◆ **Work to complete**:
If a line of the records contains the word "Contexts", list it.
[Supplied records Boundary: Start]
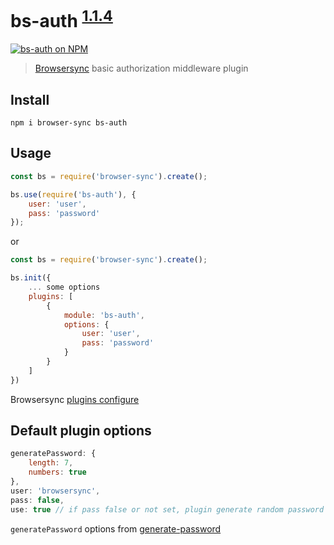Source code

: # bs-auth <sup>[1.1.4](https://github.com/tazau/bs-auth/blob/master/CHANGELOG.md)</sup>

[![bs-auth on NPM](https://nodei.co/npm/bs-auth.png?downloads=true&downloadRank=true&stars=true)](https://nodei.co/npm/bs-auth/)

> [Browsersync](https://browsersync.io/) basic authorization middleware plugin

## Install
`npm i browser-sync bs-auth`

## Usage
```javascript
const bs = require('browser-sync').create();

bs.use(require('bs-auth'), {
    user: 'user',
    pass: 'password'
});
```

or

```javascript
const bs = require('browser-sync').create();

bs.init({
    ... some options
    plugins: [
        {
            module: 'bs-auth',
            options: {
                user: 'user',
                pass: 'password'
            }
        }
    ]
})
```

Browsersync [plugins configure](https://browsersync.io/docs/options#option-plugins)

## Default plugin options
```javascript
generatePassword: {
    length: 7,
    numbers: true
},
user: 'browsersync',
pass: false,
use: true // if pass false or not set, plugin generate random password
```
`generatePassword` options from [generate-password](https://www.npmjs.com/package/generate-password)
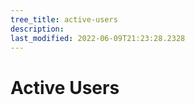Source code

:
 ```yaml
---
tree_title: active-users
description: 
last_modified: 2022-06-09T21:23:28.2328
---
```


# Active Users
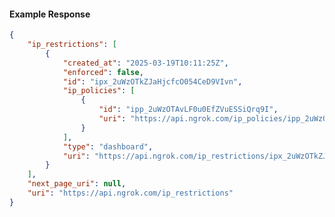 <!-- Code generated for API Clients. DO NOT EDIT. -->

#### Example Response

```json
{
	"ip_restrictions": [
		{
			"created_at": "2025-03-19T10:11:25Z",
			"enforced": false,
			"id": "ipx_2uWzOTkZJaHjcfcO054CeD9VIvn",
			"ip_policies": [
				{
					"id": "ipp_2uWzOTAvLF0u0EfZVuESSiQrq9I",
					"uri": "https://api.ngrok.com/ip_policies/ipp_2uWzOTAvLF0u0EfZVuESSiQrq9I"
				}
			],
			"type": "dashboard",
			"uri": "https://api.ngrok.com/ip_restrictions/ipx_2uWzOTkZJaHjcfcO054CeD9VIvn"
		}
	],
	"next_page_uri": null,
	"uri": "https://api.ngrok.com/ip_restrictions"
}
```
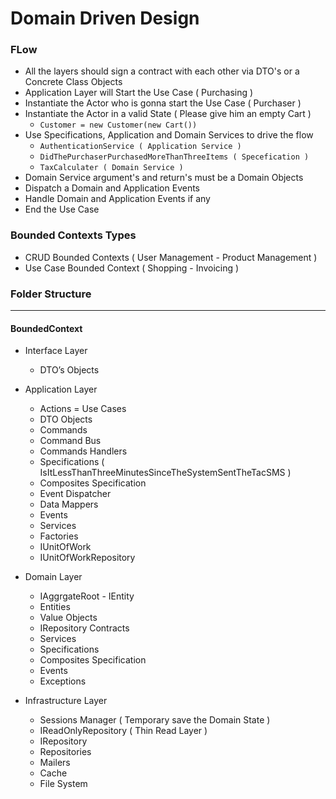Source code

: # Domain Driven Design


### FLow ###
  * All the layers should sign a contract with each other via DTO's or a Concrete Class Objects
  * Application Layer will Start the Use Case ( Purchasing )
  * Instantiate the Actor who is gonna start the Use Case ( Purchaser )
  * Instantiate the Actor in a valid State ( Please give him an empty Cart )
    * ``` Customer = new Customer(new Cart()) ```
  * Use Specifications, Application and Domain Services to drive the flow 
    * ``` AuthenticationService ( Application Service ) ```
    * ``` DidThePurchaserPurchasedMoreThanThreeItems ( Specefication ) ```
    * ``` TaxCalculater ( Domain Service ) ```
  * Domain Service argument's and return's must be a Domain Objects
  * Dispatch a Domain and Application Events
  * Handle Domain and Application Events if any
  * End the Use Case 

### Bounded Contexts Types ###
* CRUD Bounded Contexts ( User Management - Product Management )
* Use Case Bounded Context ( Shopping - Invoicing )

### Folder Structure ###
---------------
#### BoundedContext ####
* Interface Layer
  * DTO’s Objects
* Application Layer
  * Actions = Use Cases
  * DTO Objects
  * Commands
  * Command Bus
  * Commands Handlers
  * Specifications ( IsItLessThanThreeMinutesSinceTheSystemSentTheTacSMS )
  * Composites Specification
  * Event Dispatcher
  * Data Mappers
  * Events
  * Services
  * Factories 
  * IUnitOfWork
  * IUnitOfWorkRepository
 
* Domain Layer
  * IAggrgateRoot - IEntity
  * Entities
  * Value Objects
  * IRepository Contracts
  * Services
  * Specifications 
  * Composites Specification
  * Events
  * Exceptions 

* Infrastructure Layer
  * Sessions Manager ( Temporary save the Domain State )
  * IReadOnlyRepository ( Thin Read Layer )
  * IRepository
  * Repositories
  * Mailers 
  * Cache
  * File System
[Supplied records Boundary: End]
◆ **Result below**:
### Bounded Contexts Types ###
* CRUD Bounded Contexts ( User Management - Product Management )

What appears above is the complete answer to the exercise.